**EXERCISE OBJECTIVE**
Write out again, exactly, the lines below starting at the one with "Developed with Python 3.8 on MacOS Catalina." and ending at the one with "[Logging to multiple".

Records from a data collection
==========

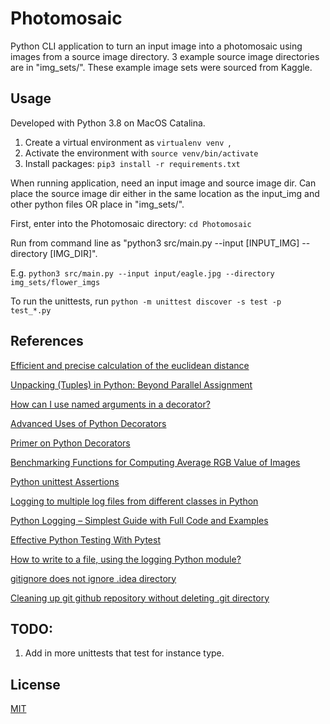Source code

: # Photomosaic 

Python CLI application to turn an input image into a photomosaic using images from a source image directory. 3 example source image directories are in "img_sets/". These example image sets were sourced from Kaggle. 


## Usage 

Developed with Python 3.8 on MacOS Catalina. 
1. Create a virtual environment as ```virtualenv venv ```, 
2. Activate the environment with ```source venv/bin/activate```
3. Install packages:  ```pip3 install -r requirements.txt``` 

When running application, need an input image and source image dir. Can place the source image dir either in the same location as the input_img and other python files OR place in "img_sets/".

First, enter into the Photomosaic directory: ``cd Photomosaic``

Run from command line as "python3 src/main.py --input [INPUT_IMG] --directory [IMG_DIR]". 

E.g. ```python3 src/main.py --input input/eagle.jpg --directory img_sets/flower_imgs```

To run the unittests, run ```python -m unittest discover -s test -p test_*.py```


## References

[Efficient and precise calculation of the euclidean distance](https://stackoverflow.com/questions/37794849/efficient-and-precise-calculation-of-the-euclidean-distance)

[Unpacking (Tuples) in Python: Beyond Parallel Assignment](https://stackabuse.com/unpacking-in-python-beyond-parallel-assignment/)

[How can I use named arguments in a decorator?](https://stackoverflow.com/questions/627501/how-can-i-use-named-arguments-in-a-decorator)

[Advanced Uses of Python Decorators](https://www.codementor.io/@sheena/advanced-use-python-decorators-class-function-du107nxsv)

[Primer on Python Decorators](https://realpython.com/primer-on-python-decorators/#classes-as-decorators)

[Benchmarking Functions for Computing Average RGB Value of Images](https://stackoverflow.com/questions/12703871/benchmarking-functions-for-computing-average-rgb-value-of-images)

[Python unittest Assertions](https://kapeli.com/cheat_sheets/Python_unittest_Assertions.docset/Contents/Resources/Documents/index)

[Logging to multiple log files from different classes in Python](https://stackoverflow.com/questions/17035077/logging-to-multiple-log-files-from-different-classes-in-python)

[Python Logging – Simplest Guide with Full Code and Examples](https://www.machinelearningplus.com/python/python-logging-guide/)

[Effective Python Testing With Pytest](https://realpython.com/pytest-python-testing/)

[How to write to a file, using the logging Python module?](https://stackoverflow.com/questions/6386698/how-to-write-to-a-file-using-the-logging-python-module)

[gitignore does not ignore .idea directory](https://stackoverflow.com/questions/36839838/gitignore-does-not-ignore-idea-directory)

[Cleaning up git github repository without deleting .git directory](https://panjeh.medium.com/cleaning-up-git-github-repository-without-deleting-git-directory-c86b7415b51b)


## TODO:

1.  Add in more unittests that test for instance type.


## License 
[MIT](https://choosealicense.com/licenses/mit/)
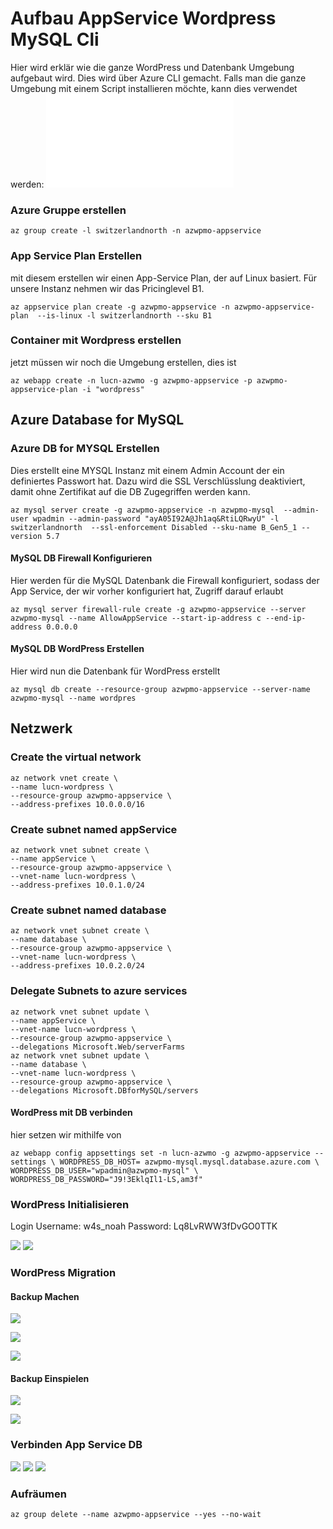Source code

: # Aufbau AppService Wordpress MySQL Cli

Hier wird erklär wie die ganze WordPress und Datenbank Umgebung aufgebaut wird. Dies wird über Azure CLI gemacht. Falls man die ganze Umgebung mit einem Script installieren möchte, kann dies verwendet werden: ![](Script/WordPressOnAzure.sh)

### Azure Gruppe erstellen

```
az group create -l switzerlandnorth -n azwpmo-appservice
```

### App Service Plan Erstellen
mit diesem erstellen wir einen App-Service Plan, der auf Linux basiert. Für unsere Instanz nehmen wir das Pricinglevel B1. 
```
az appservice plan create -g azwpmo-appservice -n azwpmo-appservice-plan  --is-linux -l switzerlandnorth --sku B1
```

### Container mit Wordpress erstellen
jetzt müssen wir noch die Umgebung erstellen, dies ist 
```
az webapp create -n lucn-azwmo -g azwpmo-appservice -p azwpmo-appservice-plan -i "wordpress"
```

## Azure Database for MySQL


### Azure DB for MYSQL Erstellen

Dies erstellt eine MYSQL Instanz mit einem Admin Account der ein definiertes Passwort hat. Dazu wird die SSL Verschlüsslung deaktiviert, damit ohne Zertifikat auf die DB Zugegriffen werden kann.
```
az mysql server create -g azwpmo-appservice -n azwpmo-mysql  --admin-user wpadmin --admin-password "ayA05I92A@Jh1aq&RtiLQRwyU" -l switzerlandnorth  --ssl-enforcement Disabled --sku-name B_Gen5_1 --version 5.7
```

#### MySQL DB Firewall Konfigurieren

Hier werden für die MySQL Datenbank die Firewall konfiguriert, sodass der App Service, der wir vorher konfiguriert hat, Zugriff darauf erlaubt
```
az mysql server firewall-rule create -g azwpmo-appservice --server azwpmo-mysql --name AllowAppService --start-ip-address c --end-ip-address 0.0.0.0
```

#### MySQL DB WordPress Erstellen

Hier wird nun die Datenbank für WordPress erstellt
```
az mysql db create --resource-group azwpmo-appservice --server-name azwpmo-mysql --name wordpres
```

## Netzwerk


### Create the virtual network

```
az network vnet create \   
--name lucn-wordpress \   
--resource-group azwpmo-appservice \   
--address-prefixes 10.0.0.0/16
```

### Create subnet named appService


```
az network vnet subnet create \   
--name appService \   
--resource-group azwpmo-appservice \ 
--vnet-name lucn-wordpress \   
--address-prefixes 10.0.1.0/24 
```

### Create subnet named database

```
az network vnet subnet create \
--name database \
--resource-group azwpmo-appservice \
--vnet-name lucn-wordpress \
--address-prefixes 10.0.2.0/24 
```

### Delegate Subnets to azure services 

```
az network vnet subnet update \
--name appService \
--vnet-name lucn-wordpress \
--resource-group azwpmo-appservice \
--delegations Microsoft.Web/serverFarms 
az network vnet subnet update \
--name database \ 
--vnet-name lucn-wordpress \
--resource-group azwpmo-appservice \
--delegations Microsoft.DBforMySQL/servers
```
#### WordPress mit DB verbinden
hier setzen wir mithilfe von 

```
az webapp config appsettings set -n lucn-azwmo -g azwpmo-appservice --settings \ WORDPRESS_DB_HOST= azwpmo-mysql.mysql.database.azure.com \
WORDPRESS_DB_USER="wpadmin@azwpmo-mysql" \ 
WORDPRESS_DB_PASSWORD="J9!3EklqIl1-LS,am3f"
```


### WordPress Initialisieren

Login 
Username: w4s_noah
Password: Lq8LvRWW3fDvGO0TTK

![](attachments/Pasted%20image%2020230711110458.png)
![](attachments/Pasted%20image%2020230711111246.png)

### WordPress Migration
#### Backup Machen
![](attachments/Pasted%20image%2020230711121207.png)

![](attachments/Pasted%20image%2020230711121104.png)


![](attachments/Pasted%20image%2020230711121253.png)



#### Backup Einspielen

![](attachments/Pasted%20image%2020230711121342.png)

![](attachments/Pasted%20image%2020230711121402.png)















### Verbinden App Service DB
![](attachments/Pasted%20image%2020230705215022.png)
![](attachments/Pasted%20image%2020230705215038.png)
![](attachments/Pasted%20image%2020230711104806.png)
### Aufräumen

```
az group delete --name azwpmo-appservice --yes --no-wait
```


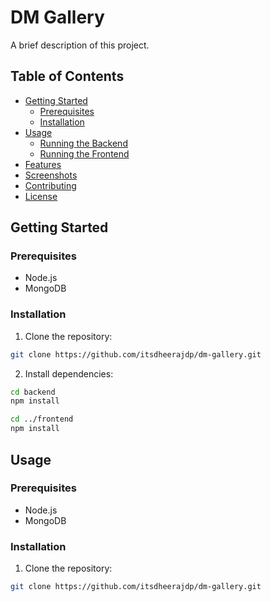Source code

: # DM Gallery

A brief description of this project.

## Table of Contents

- [Getting Started](#getting-started)
  - [Prerequisites](#prerequisites)
  - [Installation](#installation)
- [Usage](#usage)
  - [Running the Backend](#running-the-backend)
  - [Running the Frontend](#running-the-frontend)
- [Features](#features)
- [Screenshots](#screenshots)
- [Contributing](#contributing)
- [License](#license)

## Getting Started

### Prerequisites

- Node.js
- MongoDB

### Installation

1. Clone the repository:

```bash
git clone https://github.com/itsdheerajdp/dm-gallery.git
```

2. Install dependencies:

```bash
cd backend
npm install

cd ../frontend
npm install
```

## Usage

### Prerequisites

- Node.js
- MongoDB

### Installation

1. Clone the repository:

```bash
git clone https://github.com/itsdheerajdp/dm-gallery.git
```
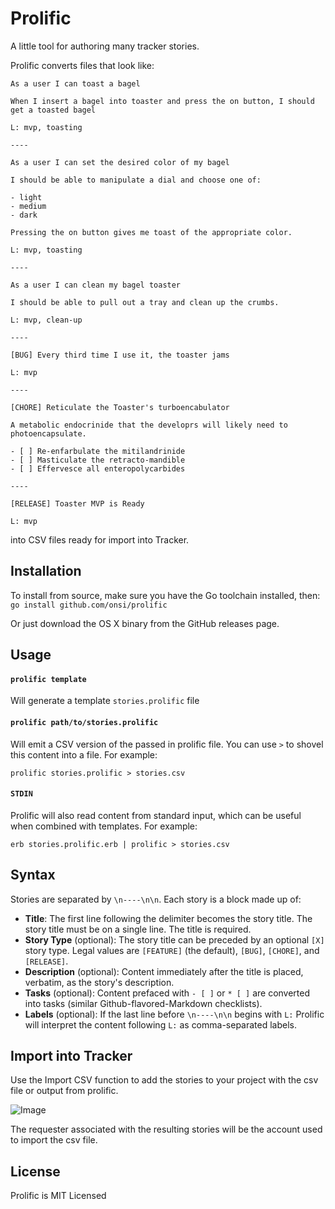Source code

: # Prolific

A little tool for authoring many tracker stories.

Prolific converts files that look like:

```
As a user I can toast a bagel

When I insert a bagel into toaster and press the on button, I should get a toasted bagel

L: mvp, toasting

----

As a user I can set the desired color of my bagel

I should be able to manipulate a dial and choose one of:

- light
- medium
- dark

Pressing the on button gives me toast of the appropriate color.

L: mvp, toasting

----

As a user I can clean my bagel toaster

I should be able to pull out a tray and clean up the crumbs.

L: mvp, clean-up

----

[BUG] Every third time I use it, the toaster jams

L: mvp

----

[CHORE] Reticulate the Toaster's turboencabulator

A metabolic endocrinide that the developrs will likely need to photoencapsulate.

- [ ] Re-enfarbulate the mitilandrinide
- [ ] Masticulate the retracto-mandible
- [ ] Effervesce all enteropolycarbides

----

[RELEASE] Toaster MVP is Ready

L: mvp

```

into CSV files ready for import into Tracker.

## Installation

To install from source, make sure you have the Go toolchain installed, then:
`go install github.com/onsi/prolific`

Or just download the OS X binary from the GitHub releases page.

## Usage

#### `prolific template`

Will generate a template `stories.prolific` file

#### `prolific path/to/stories.prolific`

Will emit a CSV version of the passed in prolific file.  You can use `>` to shovel this content into a file.  For example:

```
prolific stories.prolific > stories.csv
```

#### `STDIN`

Prolific will also read content from standard input, which can be useful when combined with templates. For example:

```
erb stories.prolific.erb | prolific > stories.csv
```

## Syntax

Stories are separated by `\n----\n\n`.  Each story is a block made up of:

- **Title**: The first line following the delimiter becomes the story title.  The story title must be on a single line.  The title is required.
- **Story Type** (optional): The story title can be preceded by an optional `[X]` story type.  Legal values are `[FEATURE]` (the default), `[BUG]`, `[CHORE]`, and `[RELEASE]`.
- **Description** (optional): Content immediately after the title is placed, verbatim, as the story's description.
- **Tasks** (optional): Content prefaced with `- [ ]` or `* [ ]` are converted into tasks (similar Github-flavored-Markdown checklists).
- **Labels** (optional): If the last line before `\n----\n\n` begins with `L:` Prolific will interpret the content following `L:` as comma-separated labels.

## Import into Tracker

Use the Import CSV function to add the stories to your project with the csv file or output from prolific.

![Image](import_csv.png?raw=true)

The requester associated with the resulting stories will be the account used to import the csv file.

## License
Prolific is MIT Licensed
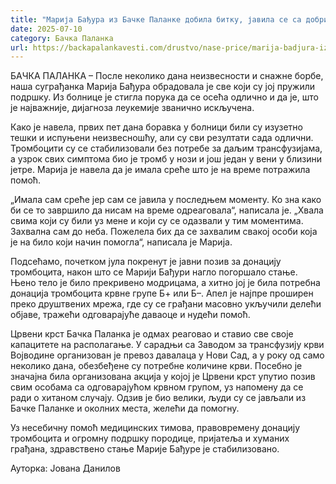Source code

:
 ```yaml
---
title: "Марија Бађура из Бачке Паланке добила битку, јавила се са добрим вестима"
date: 2025-07-10
category: Бачка Паланка
url: https://backapalankavesti.com/drustvo/nase-price/marija-badjura-iz-backe-palanke-dobila-bitku/
---
```


БАЧКА ПАЛАНКА – После неколико дана неизвесности и снажне борбе, наша суграђанка Марија Бађура обрадовала је све који су јој пружили подршку. Из болнице је стигла порука да се осећа одлично и да је, што је најважније, дијагноза леукемије званично искључена.

Како је навела, првих пет дана боравка у болници били су изузетно тешки и испуњени неизвесношћу, али су сви резултати сада одлични. Тромбоцити су се стабилизовали без потребе за даљим трансфузијама, а узрок свих симптома био је тромб у нози и још један у вени у близини јетре. Марија је навела да је имала среће што је на време потражила помоћ.

„Имала сам среће јер сам се јавила у последњем моменту. Ко зна како би се то завршило да нисам на време одреаговала“, написала је. „Хвала свима који су били уз мене и који су се одазвали у тим моментима. Захвална сам до неба. Пожелела бих да се захвалим свакој особи која је на било који начин помогла“, написала је Марија.

Подсећамо, почетком јула покренут је јавни позив за донацију тромбоцита, након што се Марији Бађури нагло погоршало стање. Њено тело је било прекривено модрицама, а хитно јој је била потребна донација тромбоцита крвне групе Б+ или Б–. Апел је најпре проширен преко друштвених мрежа, где су се грађани масовно укључили делећи објаве, тражећи одговарајуће даваоце и нудећи помоћ.

Црвени крст Бачка Паланка је одмах реаговао и ставио све своје капацитете на располагање. У сарадњи са Заводом за трансфузију крви Војводине организован је превоз давалаца у Нови Сад, а у року од само неколико дана, обезбеђене су потребне количине крви. Посебно је значајна била организована акција у којој је Црвени крст упутио позив свим особама са одговарајућом крвном групом, уз напомену да се ради о хитаном случају. Одзив је био велики, људи су се јављали из Бачке Паланке и околних места, желећи да помогну.

Уз несебичну помоћ медицинских тимова, правовремену донацију тромбоцита и огромну подршку породице, пријатеља и хуманих грађана, здравствено стање Марије Бађуре је стабилизовано.

Ауторка: Јована Данилов
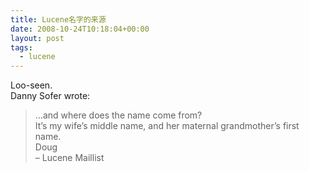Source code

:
 ```yaml
---
title: Lucene名字的来源
date: 2008-10-24T10:18:04+00:00
layout: post
tags:
  - lucene
---
```

Loo-seen.  
Danny Sofer wrote:  
> …and where does the name come from?  
It’s my wife’s middle name, and her maternal grandmother’s first name.  
Doug  
&#8211; Lucene Maillist
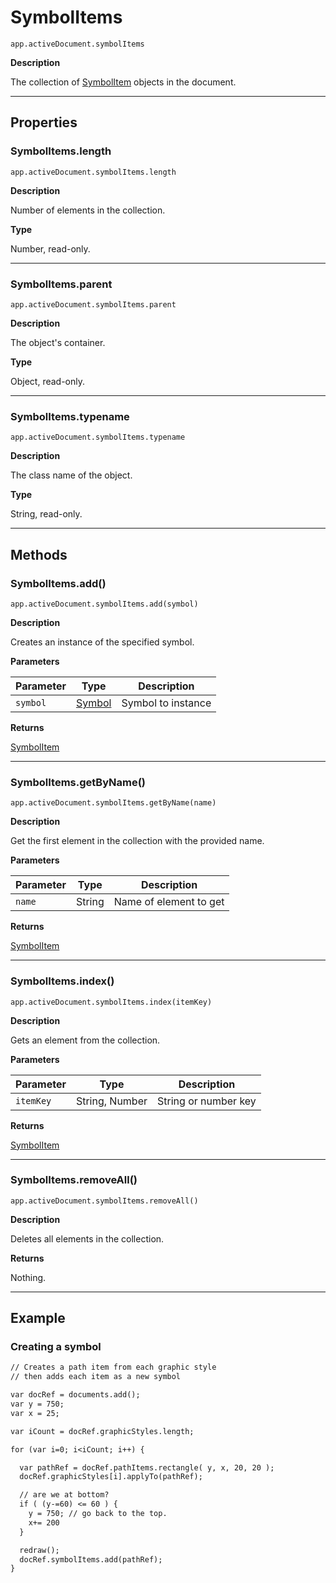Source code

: # SymbolItems

`app.activeDocument.symbolItems`

**Description**

The collection of [SymbolItem](./SymbolItem.md) objects in the document.

---

## Properties

### SymbolItems.length

`app.activeDocument.symbolItems.length`

**Description**

Number of elements in the collection.

**Type**

Number, read-only.

---

### SymbolItems.parent

`app.activeDocument.symbolItems.parent`

**Description**

The object's container.

**Type**

Object, read-only.

---

### SymbolItems.typename

`app.activeDocument.symbolItems.typename`

**Description**

The class name of the object.

**Type**

String, read-only.

---

## Methods

### SymbolItems.add()

`app.activeDocument.symbolItems.add(symbol)`

**Description**

Creates an instance of the specified symbol.

**Parameters**

| Parameter   | Type                                | Description        |
|-------------|-------------------------------------|--------------------|
| `symbol`    | [Symbol](./Symbol.md) | Symbol to instance |

**Returns**

[SymbolItem](./SymbolItem.md)

---

### SymbolItems.getByName()

`app.activeDocument.symbolItems.getByName(name)`

**Description**

Get the first element in the collection with the provided name.

**Parameters**

| Parameter   | Type   | Description            |
|-------------|--------|------------------------|
| `name`      | String | Name of element to get |

**Returns**

[SymbolItem](./SymbolItem.md)

---

### SymbolItems.index()

`app.activeDocument.symbolItems.index(itemKey)`

**Description**

Gets an element from the collection.

**Parameters**

| Parameter   | Type           | Description          |
|-------------|----------------|----------------------|
| `itemKey`   | String, Number | String or number key |

**Returns**

[SymbolItem](./SymbolItem.md)

---

### SymbolItems.removeAll()

`app.activeDocument.symbolItems.removeAll()`

**Description**

Deletes all elements in the collection.

**Returns**

Nothing.

---

## Example

### Creating a symbol

```default
// Creates a path item from each graphic style
// then adds each item as a new symbol

var docRef = documents.add();
var y = 750;
var x = 25;

var iCount = docRef.graphicStyles.length;

for (var i=0; i<iCount; i++) {

  var pathRef = docRef.pathItems.rectangle( y, x, 20, 20 );
  docRef.graphicStyles[i].applyTo(pathRef);

  // are we at bottom?
  if ( (y-=60) <= 60 ) {
    y = 750; // go back to the top.
    x+= 200
  }

  redraw();
  docRef.symbolItems.add(pathRef);
}
```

==========

**FINISHED EXERCISE**
Developed with Python 3.8 on MacOS Catalina. 
1. Create a virtual environment as ```virtualenv venv ```, 
2. Activate the environment with ```source venv/bin/activate```
3. Install packages:  ```pip3 install -r requirements.txt``` 

When running application, need an input image and source image dir. Can place the source image dir either in the same location as the input_img and other python files OR place in "img_sets/".

First, enter into the Photomosaic directory: ``cd Photomosaic``

Run from command line as "python3 src/main.py --input [INPUT_IMG] --directory [IMG_DIR]". 

E.g. ```python3 src/main.py --input input/eagle.jpg --directory img_sets/flower_imgs```

To run the unittests, run ```python -m unittest discover -s test -p test_*.py```


## References

[Efficient and precise calculation of the euclidean distance](https://stackoverflow.com/questions/37794849/efficient-and-precise-calculation-of-the-euclidean-distance)

[Unpacking (Tuples) in Python: Beyond Parallel Assignment](https://stackabuse.com/unpacking-in-python-beyond-parallel-assignment/)

[How can I use named arguments in a decorator?](https://stackoverflow.com/questions/627501/how-can-i-use-named-arguments-in-a-decorator)

[Advanced Uses of Python Decorators](https://www.codementor.io/@sheena/advanced-use-python-decorators-class-function-du107nxsv)

[Primer on Python Decorators](https://realpython.com/primer-on-python-decorators/#classes-as-decorators)

[Benchmarking Functions for Computing Average RGB Value of Images](https://stackoverflow.com/questions/12703871/benchmarking-functions-for-computing-average-rgb-value-of-images)

[Python unittest Assertions](https://kapeli.com/cheat_sheets/Python_unittest_Assertions.docset/Contents/Resources/Documents/index)

[Logging to multiple log files from different classes in Python](https://stackoverflow.com/questions/17035077/logging-to-multiple-log-files-from-different-classes-in-python)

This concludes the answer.